• **What you have to do**
Pull from the data below each line where the word "repository" occurs, and copy it.

• **Source data**
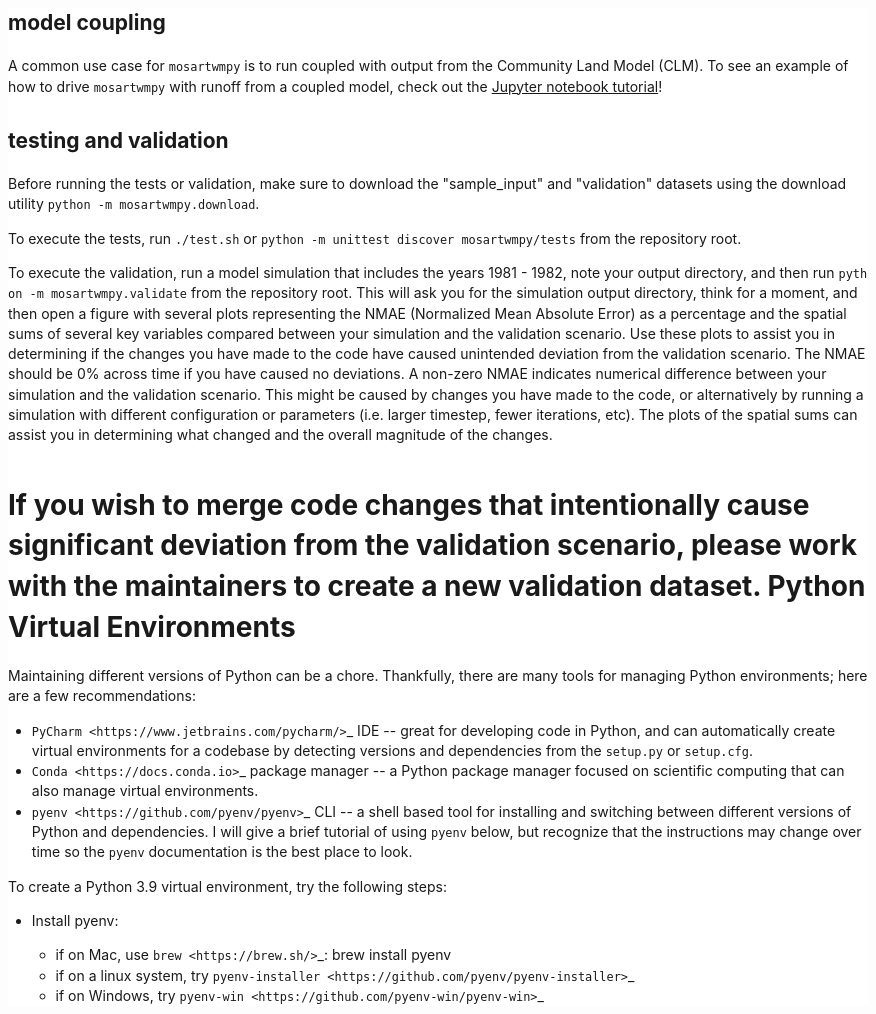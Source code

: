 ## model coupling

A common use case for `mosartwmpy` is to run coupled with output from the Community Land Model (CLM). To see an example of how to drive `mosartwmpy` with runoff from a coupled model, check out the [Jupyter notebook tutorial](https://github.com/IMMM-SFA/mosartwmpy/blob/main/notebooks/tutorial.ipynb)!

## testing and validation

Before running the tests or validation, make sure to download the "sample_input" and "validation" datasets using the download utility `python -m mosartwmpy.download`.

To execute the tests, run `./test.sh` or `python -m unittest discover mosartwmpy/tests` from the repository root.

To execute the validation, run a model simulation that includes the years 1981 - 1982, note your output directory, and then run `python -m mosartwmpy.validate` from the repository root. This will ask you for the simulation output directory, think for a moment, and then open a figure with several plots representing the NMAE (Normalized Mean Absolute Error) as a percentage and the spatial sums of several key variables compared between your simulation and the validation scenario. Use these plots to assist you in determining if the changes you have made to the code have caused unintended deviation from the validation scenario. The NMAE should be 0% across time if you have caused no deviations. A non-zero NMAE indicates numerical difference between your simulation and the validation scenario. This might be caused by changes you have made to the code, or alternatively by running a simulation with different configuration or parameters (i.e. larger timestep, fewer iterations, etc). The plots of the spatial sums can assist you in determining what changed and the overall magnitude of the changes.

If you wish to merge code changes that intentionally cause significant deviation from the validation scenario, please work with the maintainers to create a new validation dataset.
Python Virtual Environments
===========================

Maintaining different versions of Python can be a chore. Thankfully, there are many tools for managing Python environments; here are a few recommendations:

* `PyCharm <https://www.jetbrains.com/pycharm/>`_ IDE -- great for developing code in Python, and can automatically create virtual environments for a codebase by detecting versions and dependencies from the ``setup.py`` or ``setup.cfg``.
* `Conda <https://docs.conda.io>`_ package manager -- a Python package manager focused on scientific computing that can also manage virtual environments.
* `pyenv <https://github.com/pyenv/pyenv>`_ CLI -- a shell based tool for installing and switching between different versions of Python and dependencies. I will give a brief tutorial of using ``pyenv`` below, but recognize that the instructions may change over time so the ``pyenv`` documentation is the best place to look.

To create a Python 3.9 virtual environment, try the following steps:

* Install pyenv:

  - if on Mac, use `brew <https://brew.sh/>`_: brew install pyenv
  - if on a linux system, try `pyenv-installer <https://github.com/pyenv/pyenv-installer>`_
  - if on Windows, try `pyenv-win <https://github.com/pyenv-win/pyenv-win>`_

• **Result**
To execute the tests, run `./test.sh` or `python -m unittest discover mosartwmpy/tests` from the repository root.
To execute the validation, run a model simulation that includes the years 1981 - 1982, note your output directory, and then run `python -m mosartwmpy.validate` from the repository root. This will ask you for the simulation output directory, think for a moment, and then open a figure with several plots representing the NMAE (Normalized Mean Absolute Error) as a percentage and the spatial sums of several key variables compared between your simulation and the validation scenario. Use these plots to assist you in determining if the changes you have made to the code have caused unintended deviation from the validation scenario. The NMAE should be 0% across time if you have caused no deviations. A non-zero NMAE indicates numerical difference between your simulation and the validation scenario. This might be caused by changes you have made to the code, or alternatively by running a simulation with different configuration or parameters (i.e. larger timestep, fewer iterations, etc). The plots of the spatial sums can assist you in determining what changed and the overall magnitude of the changes.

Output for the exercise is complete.